No fundo, o nosso interesse por aquele homem era mais ‘interesseiro’ e utilitário, do que qualquer outra coisa: tinha o bom hábito de deixar os jornais em cima da mesa, antes de se ir embora, o que, por nós, era logo aproveitado para o seu ‘confisco’ para a nossa actualização informativa.
Esses jornais tinham, no entanto, uma particularidade: vários títulos estavam sublinhados a vermelho o que, conscientemente no início, e por rotina a partir de certa altura, quase que nos obrigava à leitura privilegiada dos artigos a que esses títulos se referiam.

A singularidade daquele homem, rapidamente nos levou à tentação da especulação sobre quem seria e o que o levaria a frequentar aquele nosso retiro; e muitas teorias foram lançadas para o ar: desde controlar alguém da família, ou mulher adultera, que por ali circulasse; ‘mariconço’ de olho em algum daqueles jovens (nós) fogosos que diariamente ali se sentava; estava à espera de ‘Godot’; espião reformado; detective privado... etc., etc.,. Mas, pouco a pouco, pela força da rotina, outras conversas se tornaram mais pertinentes: ele ali estava todos os dias, todos os dias cumpria os seus rituais e todos os dias nos deixava os seus jornais, o que deixou de ser uma ‘benesse’ para passar a ser uma, quase, sua obrigação à luz dos nossos ‘direitos adquiridos’.

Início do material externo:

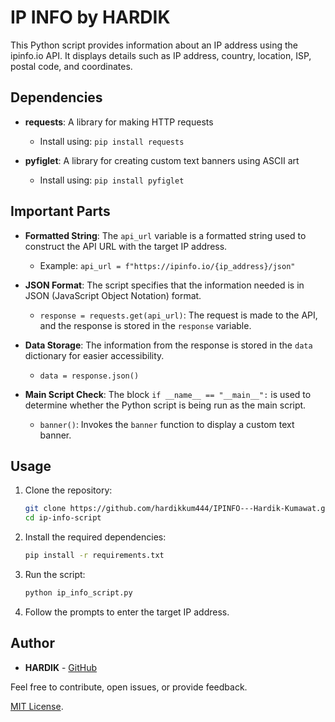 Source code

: # IP INFO by HARDIK

This Python script provides information about an IP address using the ipinfo.io API. It displays details such as IP address, country, location, ISP, postal code, and coordinates.

## Dependencies

- **requests**: A library for making HTTP requests
  - Install using: `pip install requests`

- **pyfiglet**: A library for creating custom text banners using ASCII art
  - Install using: `pip install pyfiglet`

## Important Parts

- **Formatted String**: The `api_url` variable is a formatted string used to construct the API URL with the target IP address.
  - Example: `api_url = f"https://ipinfo.io/{ip_address}/json"`

- **JSON Format**: The script specifies that the information needed is in JSON (JavaScript Object Notation) format.
  - `response = requests.get(api_url)`: The request is made to the API, and the response is stored in the `response` variable.

- **Data Storage**: The information from the response is stored in the `data` dictionary for easier accessibility.
  - `data = response.json()`

- **Main Script Check**: The block `if __name__ == "__main__":` is used to determine whether the Python script is being run as the main script.
  - `banner()`: Invokes the `banner` function to display a custom text banner.

## Usage

1. Clone the repository:

    ```bash
    git clone https://github.com/hardikkum444/IPINFO---Hardik-Kumawat.git
    cd ip-info-script
    ```

2. Install the required dependencies:

    ```bash
    pip install -r requirements.txt
    ```

3. Run the script:

    ```bash
    python ip_info_script.py
    ```

4. Follow the prompts to enter the target IP address.

## Author

- **HARDIK** - [GitHub](https://github.com/hardik)

Feel free to contribute, open issues, or provide feedback.




[MIT License](LICENSE).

“Ó Coelho, onde estão os jornais?” alguém perguntou; “hoje o homem não veio” respondeu o Coelho de passagem. Talvez já o tivéssemos reparado, talvez aquela quebra de rotina já nos tivesse incomodado, mas aquele “...hoje não veio”, apanhou-nos algo desprevenidos, uma certa brisa fria circulou pelo grupo, e uns momentos de silêncio se instalaram; curiosamente, por uma razão qualquer, ninguém se aventurou a outros comentários e as conversas continuaram, porque tanto havia para conversar, naquela nossa forma ansiosa de abraçar o dia.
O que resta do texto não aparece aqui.